- Task to carry out
Each line in the listing below that contains "from" should be returned.

- Record set
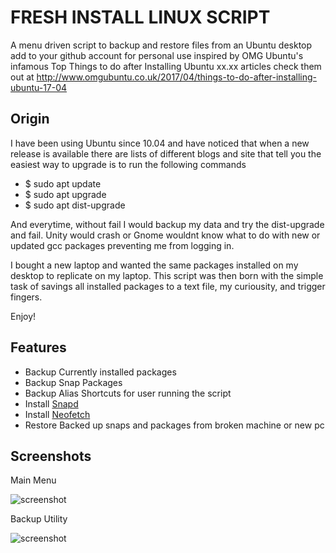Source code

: # FRESH INSTALL LINUX SCRIPT

A menu driven script to backup and restore files from an Ubuntu desktop
 add to your github account for personal use
 inspired by OMG Ubuntu's infamous
 Top Things to do after Installing Ubuntu xx.xx articles
 check them out at http://www.omgubuntu.co.uk/2017/04/things-to-do-after-installing-ubuntu-17-04

## Origin ##
 I have been using Ubuntu since 10.04 and have noticed that when a new release is available
 there are lists of different blogs and site that tell you the easiest way to upgrade is to
 run the following commands

 * $ sudo apt update
 * $ sudo apt upgrade
 * $ sudo apt dist-upgrade

 And everytime, without fail I would backup my data and try the dist-upgrade and fail.
 Unity would crash or Gnome wouldnt know what to do with new or updated gcc packages
 preventing me from logging in.

 I bought a new laptop and wanted the same packages installed on my desktop to replicate on my
 laptop. This script was then born with the simple task of savings all installed packages to a
 text file, my curiousity, and trigger fingers.

 Enjoy!

## Features ##
 * Backup Currently installed packages
 * Backup Snap Packages
 * Backup Alias Shortcuts for user running the script
 * Install [Snapd](https://github.com/snapcore/snapd)
 * Install [Neofetch](https://github.com/dylanaraps/neofetch)
 * Restore Backed up snaps and packages from broken machine or new pc


## Screenshots ##

Main Menu

![screenshot](https://github.com/tmeralus/fresh-install-linux/blob/master/img/main-menu.png)

Backup Utility

![screenshot](https://github.com/tmeralus/fresh-install-linux/blob/master/img/backup-utility.png)
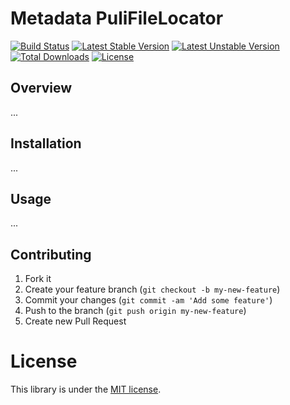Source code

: # Metadata PuliFileLocator

[![Build Status](https://travis-ci.org/MovingImage24/metadata-puli-file-locator.svg?branch=master)](https://travis-ci.org/MovingImage24/metadata-puli-file-locator)
[![Latest Stable Version](https://poser.pugx.org/mi/videomanager-sdk/v/stable)](https://packagist.org/packages/mi/metadata-puli-file-locator)
[![Latest Unstable Version](https://poser.pugx.org/mi/metadata-puli-file-locator/v/unstable)](https://packagist.org/packages/mi/metadata-puli-file-locator)
[![Total Downloads](https://poser.pugx.org/mi/metadata-puli-file-locator/downloads)](https://packagist.org/packages/mi/metadata-puli-file-locator)
[![License](https://poser.pugx.org/mi/metadata-puli-file-locator/license)](https://packagist.org/packages/mi/metadata-puli-file-locator)

## Overview

...

## Installation

...

## Usage

...

## Contributing

1. Fork it
2. Create your feature branch (`git checkout -b my-new-feature`)
3. Commit your changes (`git commit -am 'Add some feature'`)
4. Push to the branch (`git push origin my-new-feature`)
5. Create new Pull Request

# License

This library is under the [MIT license](https://github.com/MovingImage24/metadata-puli-file-locator/blob/master/LICENSE).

- Output
A menu driven script to backup and restore files from an Ubuntu desktop
 preventing me from logging in.
 * Restore Backed up snaps and packages from broken machine or new pc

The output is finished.